*** Block opens ***

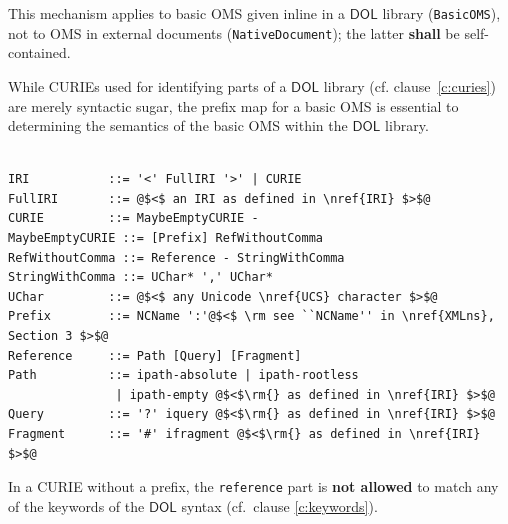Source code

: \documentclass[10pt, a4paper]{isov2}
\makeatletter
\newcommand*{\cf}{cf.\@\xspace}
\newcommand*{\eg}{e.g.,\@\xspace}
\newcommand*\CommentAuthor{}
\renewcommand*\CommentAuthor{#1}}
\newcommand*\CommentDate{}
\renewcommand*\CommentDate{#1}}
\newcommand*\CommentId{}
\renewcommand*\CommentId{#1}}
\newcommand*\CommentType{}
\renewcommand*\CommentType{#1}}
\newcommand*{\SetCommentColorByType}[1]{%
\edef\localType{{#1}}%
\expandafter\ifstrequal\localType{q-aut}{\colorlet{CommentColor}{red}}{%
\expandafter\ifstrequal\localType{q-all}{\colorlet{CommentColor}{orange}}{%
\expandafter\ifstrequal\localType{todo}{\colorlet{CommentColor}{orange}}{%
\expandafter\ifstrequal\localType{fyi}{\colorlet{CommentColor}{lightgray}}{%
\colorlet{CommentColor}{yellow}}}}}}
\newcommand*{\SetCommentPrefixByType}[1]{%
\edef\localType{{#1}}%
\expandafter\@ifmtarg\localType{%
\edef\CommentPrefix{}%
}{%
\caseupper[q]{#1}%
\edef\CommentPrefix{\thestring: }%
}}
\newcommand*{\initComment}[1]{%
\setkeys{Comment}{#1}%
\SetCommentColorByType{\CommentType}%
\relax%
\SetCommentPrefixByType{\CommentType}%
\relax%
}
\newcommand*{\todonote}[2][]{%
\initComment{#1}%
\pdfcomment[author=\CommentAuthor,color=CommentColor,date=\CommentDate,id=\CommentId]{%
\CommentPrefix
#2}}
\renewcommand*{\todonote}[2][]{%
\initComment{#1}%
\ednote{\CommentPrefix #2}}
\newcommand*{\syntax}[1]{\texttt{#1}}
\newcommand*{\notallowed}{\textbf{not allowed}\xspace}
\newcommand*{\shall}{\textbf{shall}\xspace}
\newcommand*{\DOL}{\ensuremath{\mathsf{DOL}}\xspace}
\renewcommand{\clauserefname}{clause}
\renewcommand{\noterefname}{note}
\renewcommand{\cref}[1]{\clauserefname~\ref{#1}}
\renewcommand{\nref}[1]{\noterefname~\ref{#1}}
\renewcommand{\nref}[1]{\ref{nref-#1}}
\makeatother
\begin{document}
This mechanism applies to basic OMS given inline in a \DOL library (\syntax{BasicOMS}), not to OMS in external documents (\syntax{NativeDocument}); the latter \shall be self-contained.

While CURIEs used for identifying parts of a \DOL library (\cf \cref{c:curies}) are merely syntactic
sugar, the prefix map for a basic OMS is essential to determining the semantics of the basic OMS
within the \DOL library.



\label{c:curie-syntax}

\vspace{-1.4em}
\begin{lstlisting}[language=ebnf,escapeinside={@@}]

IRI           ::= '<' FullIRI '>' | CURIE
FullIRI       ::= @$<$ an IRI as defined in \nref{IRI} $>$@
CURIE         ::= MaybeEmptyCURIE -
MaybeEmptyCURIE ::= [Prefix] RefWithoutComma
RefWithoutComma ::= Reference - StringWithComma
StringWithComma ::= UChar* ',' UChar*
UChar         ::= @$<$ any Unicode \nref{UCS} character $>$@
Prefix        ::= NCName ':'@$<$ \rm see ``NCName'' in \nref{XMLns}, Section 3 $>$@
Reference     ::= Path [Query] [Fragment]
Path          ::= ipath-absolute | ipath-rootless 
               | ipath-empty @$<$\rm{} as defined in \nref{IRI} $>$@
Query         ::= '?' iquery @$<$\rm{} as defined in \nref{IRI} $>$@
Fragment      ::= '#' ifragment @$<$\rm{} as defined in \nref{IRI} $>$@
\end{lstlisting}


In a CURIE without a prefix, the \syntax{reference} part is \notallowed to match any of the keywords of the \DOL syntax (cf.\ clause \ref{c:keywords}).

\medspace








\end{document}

*** Block closes ***
*** Block opens ***

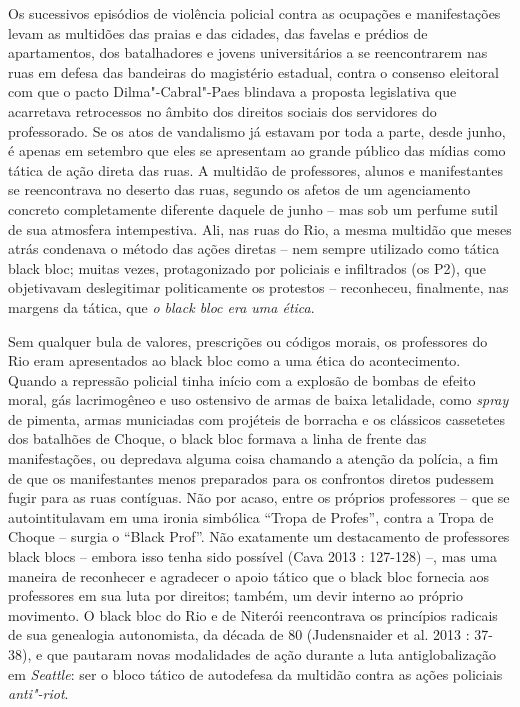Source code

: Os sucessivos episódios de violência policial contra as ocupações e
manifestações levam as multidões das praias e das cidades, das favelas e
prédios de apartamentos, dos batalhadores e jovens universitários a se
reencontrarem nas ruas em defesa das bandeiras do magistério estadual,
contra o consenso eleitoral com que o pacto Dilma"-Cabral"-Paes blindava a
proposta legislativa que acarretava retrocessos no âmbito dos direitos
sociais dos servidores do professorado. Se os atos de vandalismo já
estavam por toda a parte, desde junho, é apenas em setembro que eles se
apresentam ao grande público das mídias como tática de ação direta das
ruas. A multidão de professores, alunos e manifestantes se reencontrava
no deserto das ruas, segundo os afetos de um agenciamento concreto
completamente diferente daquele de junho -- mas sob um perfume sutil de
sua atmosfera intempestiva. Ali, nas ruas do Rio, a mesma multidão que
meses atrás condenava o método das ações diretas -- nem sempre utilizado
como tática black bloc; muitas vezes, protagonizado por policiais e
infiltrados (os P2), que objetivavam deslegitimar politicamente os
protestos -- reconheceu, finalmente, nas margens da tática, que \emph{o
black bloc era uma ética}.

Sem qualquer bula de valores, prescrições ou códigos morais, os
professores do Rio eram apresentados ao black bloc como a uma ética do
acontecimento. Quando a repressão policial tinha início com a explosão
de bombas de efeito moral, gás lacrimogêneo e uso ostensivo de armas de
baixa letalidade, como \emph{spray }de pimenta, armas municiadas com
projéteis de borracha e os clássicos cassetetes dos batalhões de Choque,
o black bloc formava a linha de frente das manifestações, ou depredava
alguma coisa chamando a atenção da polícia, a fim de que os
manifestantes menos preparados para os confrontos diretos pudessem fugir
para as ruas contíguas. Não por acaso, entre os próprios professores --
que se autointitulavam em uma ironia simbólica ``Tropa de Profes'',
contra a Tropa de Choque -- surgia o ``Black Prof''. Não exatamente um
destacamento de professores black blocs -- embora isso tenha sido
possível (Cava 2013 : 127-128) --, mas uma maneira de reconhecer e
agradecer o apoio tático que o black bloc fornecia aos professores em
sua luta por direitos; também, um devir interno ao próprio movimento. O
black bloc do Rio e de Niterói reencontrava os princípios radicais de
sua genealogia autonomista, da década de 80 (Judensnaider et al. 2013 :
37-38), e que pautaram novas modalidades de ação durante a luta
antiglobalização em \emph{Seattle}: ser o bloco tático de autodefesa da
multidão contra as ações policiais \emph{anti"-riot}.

*** Block closes ***

I'd like the lines above from the one with "ruas. A multidão" up to and including the one with "baixa letalidade, como" copied exactly, with no other lines.

• _Expected answer_:
ruas. A multidão de professores, alunos e manifestantes se reencontrava
no deserto das ruas, segundo os afetos de um agenciamento concreto
completamente diferente daquele de junho -- mas sob um perfume sutil de
sua atmosfera intempestiva. Ali, nas ruas do Rio, a mesma multidão que
meses atrás condenava o método das ações diretas -- nem sempre utilizado
como tática black bloc; muitas vezes, protagonizado por policiais e
infiltrados (os P2), que objetivavam deslegitimar politicamente os
protestos -- reconheceu, finalmente, nas margens da tática, que \emph{o
black bloc era uma ética}.

Sem qualquer bula de valores, prescrições ou códigos morais, os
professores do Rio eram apresentados ao black bloc como a uma ética do
acontecimento. Quando a repressão policial tinha início com a explosão
de bombas de efeito moral, gás lacrimogêneo e uso ostensivo de armas de
baixa letalidade, como \emph{spray }de pimenta, armas municiadas com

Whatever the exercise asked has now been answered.